In a broader sense, it matters little who placed the bomb only a few paces away from the two presidential guards posted to watch over the Tomb, thus putting their lives in imminent danger. It is certainly important to eventually capture the physical perpetrators of this act of grave dishonor and insult upon all of Greece's war dead; it is, no doubt, imperative to satisfy the need to bring to justice the cowards in the shadows, who spat upon the gravestone of those who died in battle in order for our modern “angry” hoodies to come to possess the natural ability to breathe today. What is though even more fundamentally important is to face – and defeat – the reality of inaction, obfuscation, and conscious avoidance that has always dominated this country's nominal counter-terror policies.
The current spate of brave words is of course yet another manifestation of the “bark but no bite” practice that has consistently underpinned the Greek “anti-terrorist” campaign since 1975. The record speaks for itself. The “great” success of “breaking up” the 17 November terror group in 2002 has already faded under the realization that it was luck, rather than iron-fisted anti-terror ops, which brought to justice apparently only part of that terror group's full organization – with several of those convicted already out of prison on a variety of legal excuses anyway. The December 2008 riots, which caused havoc in Athens and other Greek cities and towns, and cost this country in excess of €1.5 billion in wrecked property, lost business, and looted goods, have passed un-investigated by our so-called “security” services and without the slightest intervention by Greek justice, whose “independence” and supposed unfailing steel-plated will Greek politicians miss no opportunity to laud in their monotonous, typecast remarks to mass media.
Violent anarchists, street arsonists, and youth terror gangs, now used to raiding downtown locations in broad daylight to destroy property and terrorize peaceable passers-by, remain untouched, unpunished, and as defiant and provocative as ever. Prominent terror suspects over the years have basked in positive publicity, stroked by politicians and congratulated publicly by “progressives” and other “democrats” as freedom fighters devoted to protecting the liberty of all Greeks. Only too recently, a self-confessed member of a bomb-exploding gang, with a 20-year long string of “dynamic actions” behind it, delivered lengthy political harangues in court – and walked out of the room a free man surrounded by approving friends and “comrades” apparently ready to carry the bomb-making-and-exploding torch of the “fight for freedom” into the next generation.
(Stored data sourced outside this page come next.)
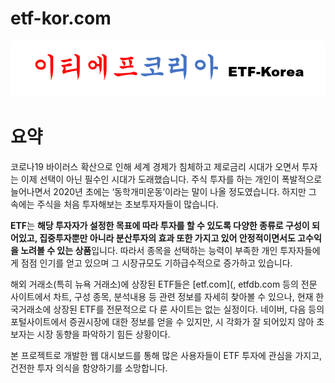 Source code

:# etf-kor.com

[![ETF코리아](./assets/logo.png)](https://github.com/LoveDH/etf-kor.com/"이티에프코리아")

# 요약

  코로나19 바이러스 확산으로 인해 세계 경제가 침체하고 제로금리 시대가 오면서 투자는 이제 선택이 아닌 필수인 시대가 도래했습니다. 주식 투자를 하는 개인이 폭발적으로 늘어나면서 2020년 초에는 ‘동학개미운동’이라는 말이 나올 정도였습니다. 하지만 그 속에는 주식을 처음 투자해보는 초보투자자들이 많습니다. 
  
  **ETF**는 **해당 투자자가 설정한 목표에 따라 투자를 할 수 있도록 다양한 종류로 구성이 되어있고, 집중투자뿐만 아니라 분산투자의 효과 또한 가지고 있어 안정적이면서도 고수익을 노려볼 수 있는 상품**입니다. 따라서 종목을 선택하는 능력이 부족한 개인 투자자들에게 점점 인기를 얻고 있으며 그 시장규모도 기하급수적으로 증가하고 있습니다. 
  
  해외 거래소(특히 뉴욕 거래소)에 상장된 ETF들은 [etf.com](, etfdb.com 등의 전문 사이트에서 차트, 구성 
종목, 분석내용 등 관련 정보를 자세히 찾아볼 수 있으나, 현재 한국거래소에 상장된 ETF를 전문적으로 다
룬 사이트는 없는 실정이다. 네이버, 다음 등의 포털사이트에서 증권시장에 대한 정보를 얻을 수 있지만, 시
각화가 잘 되어있지 않아 초보자는 시장 동향을 파악하기 힘든 상황이다.

  본 프로젝트로 개발한 웹 대시보드를 통해 많은 사용자들이 ETF 투자에 관심을 가지고, 건전한 투자 의식을 함양하기를 소망합니다.

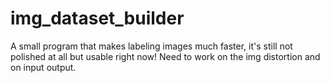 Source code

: # img_dataset_builder

A small program that makes labeling images much faster, it's still not polished at all but usable right now! 
Need to work on the img distortion and on input output.
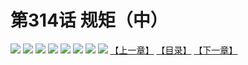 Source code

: # 第314话 规矩（中）
![](https://mhpic.xiaomingtaiji.net/comic/D/斗破苍穹拆分版/314话/1.jpg-zymk.middle.webp)
![](https://mhpic.xiaomingtaiji.net/comic/D/斗破苍穹拆分版/314话/2.jpg-zymk.middle.webp)
![](https://mhpic.xiaomingtaiji.net/comic/D/斗破苍穹拆分版/314话/3.jpg-zymk.middle.webp)
![](https://mhpic.xiaomingtaiji.net/comic/D/斗破苍穹拆分版/314话/4.jpg-zymk.middle.webp)
![](https://mhpic.xiaomingtaiji.net/comic/D/斗破苍穹拆分版/314话/5.jpg-zymk.middle.webp)
![](https://mhpic.xiaomingtaiji.net/comic/D/斗破苍穹拆分版/314话/6.jpg-zymk.middle.webp)
![](https://mhpic.xiaomingtaiji.net/comic/D/斗破苍穹拆分版/314话/7.jpg-zymk.middle.webp)
![](https://mhpic.xiaomingtaiji.net/comic/D/斗破苍穹拆分版/314话/8.jpg-zymk.middle.webp)
[【上一章】](./313.md)
[【目录】](./README.md)
[【下一章】](./315.md)

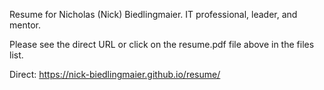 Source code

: Resume for Nicholas (Nick) Biedlingmaier. IT professional, leader, and mentor.

Please see the direct URL or click on the resume.pdf file above in the files list.

Direct: https://nick-biedlingmaier.github.io/resume/
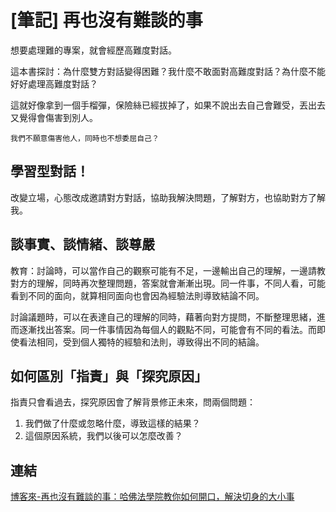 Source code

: # [筆記] 再也沒有難談的事



想要處理難的專案，就會經歷高難度對話。

這本書探討：為什麼雙方對話變得困難？我什麼不敢面對高難度對話？為什麼不能好好處理高難度對話？

這就好像拿到一個手榴彈，保險絲已經拔掉了，如果不說出去自己會難受，丟出去又覺得會傷害到別人。

`我們不願意傷害他人，同時也不想委屈自己？`
<!--more-->
## 學習型對話！
改變立場，心態改成邀請對方對話，協助我解決問題，了解對方，也協助對方了解我。

## 談事實、談情緒、談尊嚴


教育：討論時，可以當作自己的觀察可能有不足，一邊輸出自己的理解，一邊請教對方的理解，同時再次整理問題，答案就會漸漸出現。同一件事，不同人看，可能看到不同的面向，就算相同面向也會因為經驗法則導致結論不同。

討論議題時，可以在表達自己的理解的同時，藉著向對方提問，不斷整理思緒，進而逐漸找出答案。同一件事情因為每個人的觀點不同，可能會有不同的看法。而即使看法相同，受到個人獨特的經驗和法則，導致得出不同的結論。

## 如何區別「指責」與「探究原因」
指責只會看過去，探究原因會了解背景修正未來，問兩個問題：
1. 我們做了什麼或忽略什麼，導致這樣的結果？
2. 這個原因系統，我們以後可以怎麼改善？

## 連結
[博客來-再也沒有難談的事：哈佛法學院教你如何開口，解決切身的大小事](https://www.books.com.tw/products/0010650242)

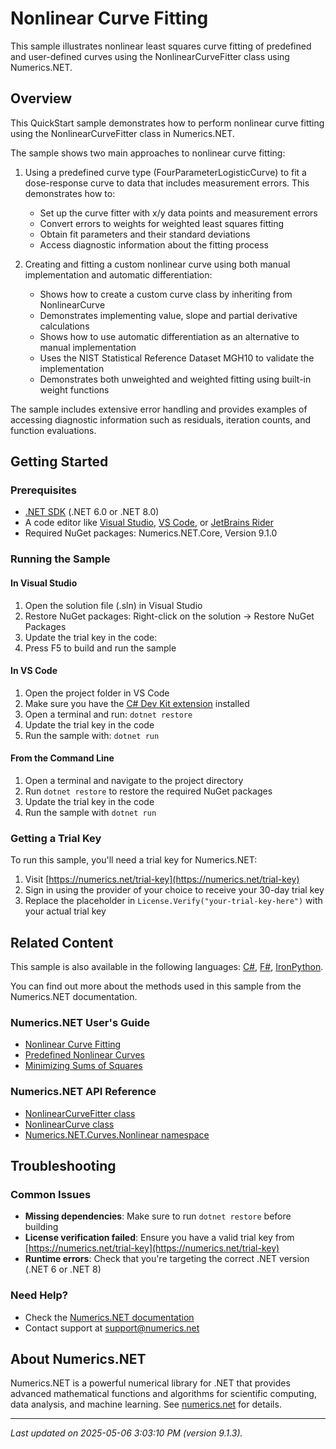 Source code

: # Nonlinear Curve Fitting

This sample illustrates nonlinear least squares curve fitting of predefined and user-defined curves using the NonlinearCurveFitter class using Numerics.NET.

## Overview

This QuickStart sample demonstrates how to perform nonlinear curve fitting using the NonlinearCurveFitter class 
in Numerics.NET.

The sample shows two main approaches to nonlinear curve fitting:

1. Using a predefined curve type (FourParameterLogisticCurve) to fit a dose-response curve to data 
that includes measurement errors. This demonstrates how to:
   - Set up the curve fitter with x/y data points and measurement errors
   - Convert errors to weights for weighted least squares fitting
   - Obtain fit parameters and their standard deviations
   - Access diagnostic information about the fitting process

2. Creating and fitting a custom nonlinear curve using both manual implementation and automatic 
differentiation:
   - Shows how to create a custom curve class by inheriting from NonlinearCurve
   - Demonstrates implementing value, slope and partial derivative calculations
   - Shows how to use automatic differentiation as an alternative to manual implementation
   - Uses the NIST Statistical Reference Dataset MGH10 to validate the implementation
   - Demonstrates both unweighted and weighted fitting using built-in weight functions

The sample includes extensive error handling and provides examples of accessing diagnostic 
information such as residuals, iteration counts, and function evaluations.


## Getting Started

### Prerequisites

- [.NET SDK](https://dotnet.microsoft.com/download) (.NET 6.0 or .NET 8.0)
- A code editor like [Visual Studio](https://visualstudio.microsoft.com/), [VS Code](https://code.visualstudio.com/), or [JetBrains Rider](https://www.jetbrains.com/rider/)
- Required NuGet packages: Numerics.NET.Core, Version 9.1.0

### Running the Sample

#### In Visual Studio
1. Open the solution file (.sln) in Visual Studio
2. Restore NuGet packages: Right-click on the solution → Restore NuGet Packages
3. Update the trial key in the code:
4. Press F5 to build and run the sample

#### In VS Code

1. Open the project folder in VS Code
2. Make sure you have the [C# Dev Kit extension](https://marketplace.visualstudio.com/items?itemName=ms-dotnettools.csdevkit) installed
3. Open a terminal and run: `dotnet restore`
4. Update the trial key in the code 
5. Run the sample with: `dotnet run`

#### From the Command Line

1. Open a terminal and navigate to the project directory
2. Run `dotnet restore` to restore the required NuGet packages
3. Update the trial key in the code
4. Run the sample with `dotnet run`

### Getting a Trial Key

To run this sample, you'll need a trial key for Numerics.NET:

1. Visit [https://numerics.net/trial-key](https://numerics.net/trial-key)
2. Sign in using the provider of your choice to receive your 30-day trial key
3. Replace the placeholder in `License.Verify("your-trial-key-here")` with your actual trial key

## Related Content

This sample is also available in the following languages: 
[C#](https://github.com/NumericsDotNet/quickstart-csharp/tree/net462/mathematics/curve-fitting-and-interpolation/nonlinear-curve-fitting), [F#](https://github.com/NumericsDotNet/quickstart-fsharp/tree/net462/mathematics/curve-fitting-and-interpolation/nonlinear-curve-fitting), [IronPython](https://github.com/NumericsDotNet/quickstart-ironpython/tree/net462/mathematics/curve-fitting-and-interpolation/nonlinear-curve-fitting).

You can find out more about the methods used in this sample from the Numerics.NET documentation.

### Numerics.NET User's Guide

- [Nonlinear Curve Fitting](https://numerics.net/documentation/latest/mathematics/curve-fitting/nonlinear-curve-fitting)
- [Predefined Nonlinear Curves](https://numerics.net/documentation/latest/mathematics/curve-fitting/predefined-nonlinear-curves)
- [Minimizing Sums of Squares](https://numerics.net/documentation/latest/mathematics/optimization/minimizing-sums-of-squares)

### Numerics.NET API Reference

- [NonlinearCurveFitter class](https://numerics.net/documentation/latest/reference/numerics.net.curves.nonlinearcurvefitter)
- [NonlinearCurve class](https://numerics.net/documentation/latest/reference/numerics.net.curves.nonlinearCurve)
- [Numerics.NET.Curves.Nonlinear namespace](https://numerics.net/documentation/latest/reference/numerics.net.curves.nonlinear)


## Troubleshooting

### Common Issues

- **Missing dependencies**: Make sure to run `dotnet restore` before building
- **License verification failed**: Ensure you have a valid trial key from [https://numerics.net/trial-key](https://numerics.net/trial-key)
- **Runtime errors**: Check that you're targeting the correct .NET version (.NET 6 or .NET 8)

### Need Help?

- Check the [Numerics.NET documentation](https://numerics.net/documentation/)
- Contact support at [support@numerics.net](mailto:support@numerics.net?subject=NonlinearCurveFitting%20QuickStart%20Sample%20%28Visual+Basic%29)

## About Numerics.NET

Numerics.NET is a powerful numerical library for .NET that provides advanced mathematical 
functions and algorithms for scientific computing, data analysis, and machine learning.
See [numerics.net](https://numerics.net) for details.

---

_Last updated on 2025-05-06 3:03:10 PM (version 9.1.3)._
These are all surreal phenomena. Greece is perhaps the only country in the European Union, and the Western world in general, with such a tolerant “democracy” unable, and, often, unwilling, to do the minimum to defend the credibility of its institutions and provide its citizens with the basic protections expected from organized non-Third World states. Pushed around by vocal minorities; dictated upon by organized interests; hostage to all kinds of creatures of partisan carpet haggling and nepotism; and doing everything in their power to prove themselves below minimum expectations, Greek governments continue on a road of “democratic politics” that are, on closer scrutiny, neither democratic nor, indeed, politics.
The January 9 bomb explosion was followed by some extraordinary words of ill-placed defiance about how Athens will remain an “open” city, not to succumb to “militarization,” despite the terrorist threat. It is not more police that we need, we were told, but rather less policing. While the immediate aim of such imprudent statements is obvious – i.e. to cull favor with the populist and left-wing communities – the message broadcast otherwise is one of continuing refusal to recognize the domestic terror quandary for what it truly is and get down to business to eliminate it.
Unfortunately, if the past is any yardstick, little, if any, determination exists among our governors to do the things they need to do to stop the bombers. They appear comfortable and in perfect sync with the practice of “bark but not bite.” The question that remains, in a broader, “global” sense, is though this: can Greek society afford to accept this stance as the terminal line of “defense” against the wreckers and continue to approve, at the ballot box, those who practice it?